Ultimate, thankfully, looks to be grasping this concept very well, and that should be one of the bigger draws for it when it finally arrives. If only it had cross-console support…
Don't get too fancy with the graphics
With Tetris, sometimes it's best to keep a simple graphic design. Try to go overboard with background design, and you could distract players from what's happening on the playfield. Case in point, let's look at Tetris Evolution. That game was fun for what it was, but the backgrounds occasionally caused you to lose concentration on what was happening. As a result, that one wrong piece can easily drop, and next thing you know, you're fighting to stay alive.
With Ultimate, Ubisoft needs to worry more about game performance than schmoozing it up for a next-generation of players. After all, we've seen 8-bit style games like Towerfall: Ascension and 1001 Spikes flourish on these platforms, so there's no reason for the developers to go bonkers. Keep it simple, don't distract, but at least make the pieces big enough to view and place.
Keep it simple
Finally, let's remember the component that makes all of the good Tetris games so worthwhile: fun. It should be all about dropping the pieces, keeping up with the pace, and goofing off with your friends, and not so much new, twisted ideas that make the game go off the deep end. We mentioned keeping the mechanics simple and not going crazy with the graphical flourishes, but that all centers around the fact that Tetris is a simple concept that works well on its own. The pure fun of the game should be about the classic puzzling action through-and-through.
Give everyone a chance to play
Tetris Ultimate seems like an ideal title for the PlayStation 4 and Xbox One, but we're a little startled that the Wii U and 3DS aren't getting Tetris love. Sure, Ubisoft is a little wary on Wii U right now, but they still have a justified audience that would happily embrace another version of the beloved classic. Besides, if we're not wrong, didn't Tetris get some major exposure on Nintendo platforms years ago with its release alongside the Game Boy, as well as the NES?

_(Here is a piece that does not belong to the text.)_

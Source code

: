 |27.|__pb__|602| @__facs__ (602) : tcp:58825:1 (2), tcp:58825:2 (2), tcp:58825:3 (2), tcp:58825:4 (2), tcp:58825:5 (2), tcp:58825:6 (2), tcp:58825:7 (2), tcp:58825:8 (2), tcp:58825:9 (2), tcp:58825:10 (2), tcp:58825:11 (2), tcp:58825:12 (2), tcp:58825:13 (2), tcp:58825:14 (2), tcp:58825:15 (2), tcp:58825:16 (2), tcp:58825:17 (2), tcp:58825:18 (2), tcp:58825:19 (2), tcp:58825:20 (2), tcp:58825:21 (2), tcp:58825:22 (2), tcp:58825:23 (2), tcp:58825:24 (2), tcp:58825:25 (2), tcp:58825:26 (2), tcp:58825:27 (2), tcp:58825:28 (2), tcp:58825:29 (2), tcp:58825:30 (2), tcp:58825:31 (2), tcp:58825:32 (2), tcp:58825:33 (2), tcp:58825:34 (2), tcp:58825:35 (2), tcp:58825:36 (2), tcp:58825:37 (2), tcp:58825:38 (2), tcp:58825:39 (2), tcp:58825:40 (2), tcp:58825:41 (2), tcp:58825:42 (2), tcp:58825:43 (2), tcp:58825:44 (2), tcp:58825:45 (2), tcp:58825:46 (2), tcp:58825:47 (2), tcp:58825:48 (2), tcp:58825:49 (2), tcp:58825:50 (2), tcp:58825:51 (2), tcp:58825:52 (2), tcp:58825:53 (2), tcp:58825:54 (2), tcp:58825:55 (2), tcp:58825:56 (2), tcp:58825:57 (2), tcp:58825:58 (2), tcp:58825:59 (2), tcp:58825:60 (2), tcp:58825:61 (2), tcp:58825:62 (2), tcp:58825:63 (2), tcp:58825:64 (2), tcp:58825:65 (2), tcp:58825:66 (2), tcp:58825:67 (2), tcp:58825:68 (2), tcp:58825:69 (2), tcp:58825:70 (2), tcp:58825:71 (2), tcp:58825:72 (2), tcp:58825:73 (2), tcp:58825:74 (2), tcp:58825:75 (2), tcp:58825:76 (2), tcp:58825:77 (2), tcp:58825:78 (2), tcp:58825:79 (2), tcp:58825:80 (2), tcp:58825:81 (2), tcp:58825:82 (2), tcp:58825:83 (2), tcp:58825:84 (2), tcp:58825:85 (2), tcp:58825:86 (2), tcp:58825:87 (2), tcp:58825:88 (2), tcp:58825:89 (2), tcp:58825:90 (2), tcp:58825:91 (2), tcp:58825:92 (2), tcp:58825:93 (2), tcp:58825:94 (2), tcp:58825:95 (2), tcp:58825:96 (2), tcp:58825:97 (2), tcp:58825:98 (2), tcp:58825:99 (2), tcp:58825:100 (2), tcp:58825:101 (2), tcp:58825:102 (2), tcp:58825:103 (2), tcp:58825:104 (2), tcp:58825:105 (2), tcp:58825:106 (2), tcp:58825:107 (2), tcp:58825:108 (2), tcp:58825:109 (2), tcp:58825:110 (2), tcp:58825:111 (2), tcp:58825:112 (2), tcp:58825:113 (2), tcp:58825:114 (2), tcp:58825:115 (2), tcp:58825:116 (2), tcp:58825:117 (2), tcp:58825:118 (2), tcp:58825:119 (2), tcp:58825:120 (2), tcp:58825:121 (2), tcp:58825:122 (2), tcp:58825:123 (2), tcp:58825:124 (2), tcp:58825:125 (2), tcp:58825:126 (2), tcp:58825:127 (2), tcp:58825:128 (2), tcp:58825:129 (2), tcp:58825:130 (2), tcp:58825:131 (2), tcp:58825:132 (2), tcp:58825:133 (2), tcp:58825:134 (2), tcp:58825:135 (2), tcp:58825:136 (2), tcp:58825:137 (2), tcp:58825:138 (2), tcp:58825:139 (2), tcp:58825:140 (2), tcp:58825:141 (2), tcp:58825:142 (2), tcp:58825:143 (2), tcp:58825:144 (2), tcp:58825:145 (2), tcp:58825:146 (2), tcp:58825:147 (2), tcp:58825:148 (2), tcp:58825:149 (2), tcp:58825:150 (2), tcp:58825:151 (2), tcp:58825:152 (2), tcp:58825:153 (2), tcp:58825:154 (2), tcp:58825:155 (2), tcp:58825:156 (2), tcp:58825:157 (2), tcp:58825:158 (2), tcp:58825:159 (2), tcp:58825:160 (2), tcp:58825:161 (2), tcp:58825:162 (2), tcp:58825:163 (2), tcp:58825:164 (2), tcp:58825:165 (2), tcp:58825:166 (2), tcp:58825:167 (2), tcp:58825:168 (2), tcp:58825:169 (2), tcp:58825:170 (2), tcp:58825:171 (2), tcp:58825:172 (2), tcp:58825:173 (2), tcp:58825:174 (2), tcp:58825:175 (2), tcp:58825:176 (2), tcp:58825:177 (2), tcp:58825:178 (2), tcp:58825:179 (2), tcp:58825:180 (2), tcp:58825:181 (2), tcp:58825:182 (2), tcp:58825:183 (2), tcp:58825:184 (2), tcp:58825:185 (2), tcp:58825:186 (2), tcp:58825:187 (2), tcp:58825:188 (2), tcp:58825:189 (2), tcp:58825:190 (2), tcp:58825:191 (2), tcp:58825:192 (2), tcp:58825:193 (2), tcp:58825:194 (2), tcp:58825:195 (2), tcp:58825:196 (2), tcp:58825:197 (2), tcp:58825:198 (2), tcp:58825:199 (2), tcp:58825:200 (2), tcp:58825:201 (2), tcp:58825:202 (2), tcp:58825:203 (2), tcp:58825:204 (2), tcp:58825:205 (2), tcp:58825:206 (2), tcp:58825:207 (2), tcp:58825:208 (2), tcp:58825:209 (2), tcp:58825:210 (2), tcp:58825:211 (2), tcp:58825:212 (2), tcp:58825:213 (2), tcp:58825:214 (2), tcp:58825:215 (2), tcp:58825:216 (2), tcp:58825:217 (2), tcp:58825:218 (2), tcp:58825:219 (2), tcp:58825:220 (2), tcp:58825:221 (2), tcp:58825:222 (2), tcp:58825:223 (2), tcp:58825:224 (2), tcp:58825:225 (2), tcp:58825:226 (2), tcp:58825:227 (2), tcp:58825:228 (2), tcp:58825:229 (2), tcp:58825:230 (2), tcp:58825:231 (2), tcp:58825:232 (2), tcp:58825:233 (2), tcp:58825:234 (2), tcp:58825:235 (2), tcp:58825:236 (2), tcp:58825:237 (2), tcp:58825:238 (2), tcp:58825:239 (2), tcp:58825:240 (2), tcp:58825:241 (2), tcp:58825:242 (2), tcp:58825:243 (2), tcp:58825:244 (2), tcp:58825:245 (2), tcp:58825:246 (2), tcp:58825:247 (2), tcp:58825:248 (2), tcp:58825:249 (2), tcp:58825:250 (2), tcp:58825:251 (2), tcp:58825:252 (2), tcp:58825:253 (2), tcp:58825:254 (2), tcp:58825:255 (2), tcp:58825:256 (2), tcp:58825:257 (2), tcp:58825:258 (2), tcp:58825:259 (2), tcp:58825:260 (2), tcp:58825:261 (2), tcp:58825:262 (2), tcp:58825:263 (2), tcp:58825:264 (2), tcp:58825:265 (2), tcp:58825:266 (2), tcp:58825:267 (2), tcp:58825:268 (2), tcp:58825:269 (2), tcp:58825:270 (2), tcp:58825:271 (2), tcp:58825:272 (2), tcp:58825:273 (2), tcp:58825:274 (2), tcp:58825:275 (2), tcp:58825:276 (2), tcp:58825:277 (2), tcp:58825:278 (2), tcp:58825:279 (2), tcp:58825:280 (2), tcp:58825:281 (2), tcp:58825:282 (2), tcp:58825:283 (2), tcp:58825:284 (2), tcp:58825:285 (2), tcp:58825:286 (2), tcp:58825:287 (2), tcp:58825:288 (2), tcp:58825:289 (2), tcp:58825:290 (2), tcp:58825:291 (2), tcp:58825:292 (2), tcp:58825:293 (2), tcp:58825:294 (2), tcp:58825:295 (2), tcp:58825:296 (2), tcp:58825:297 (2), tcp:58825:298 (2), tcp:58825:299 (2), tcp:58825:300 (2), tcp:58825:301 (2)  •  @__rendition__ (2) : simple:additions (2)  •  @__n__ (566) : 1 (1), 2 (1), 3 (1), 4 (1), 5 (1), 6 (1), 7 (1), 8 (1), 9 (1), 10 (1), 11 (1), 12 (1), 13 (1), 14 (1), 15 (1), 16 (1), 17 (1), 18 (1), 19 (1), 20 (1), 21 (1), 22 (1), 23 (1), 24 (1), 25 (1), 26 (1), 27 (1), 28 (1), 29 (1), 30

Releasing Tetris Ultimate on the Wii U and 3DS (with cross platform play, natch) just makes sense. It wouldn't take long to port the game over and it would be a welcome little title in the summer season, when barely anything else is being released for either platform.
If Ubisoft really wants to hold out an olive branch on the Nintendo platforms to see what grabs on, it has to be Tetris Ultimate. It won't cost millions of dollars to port, and, hey, it'll certainly get a few more downloads sold on the Nintendo Network. Everybody wins.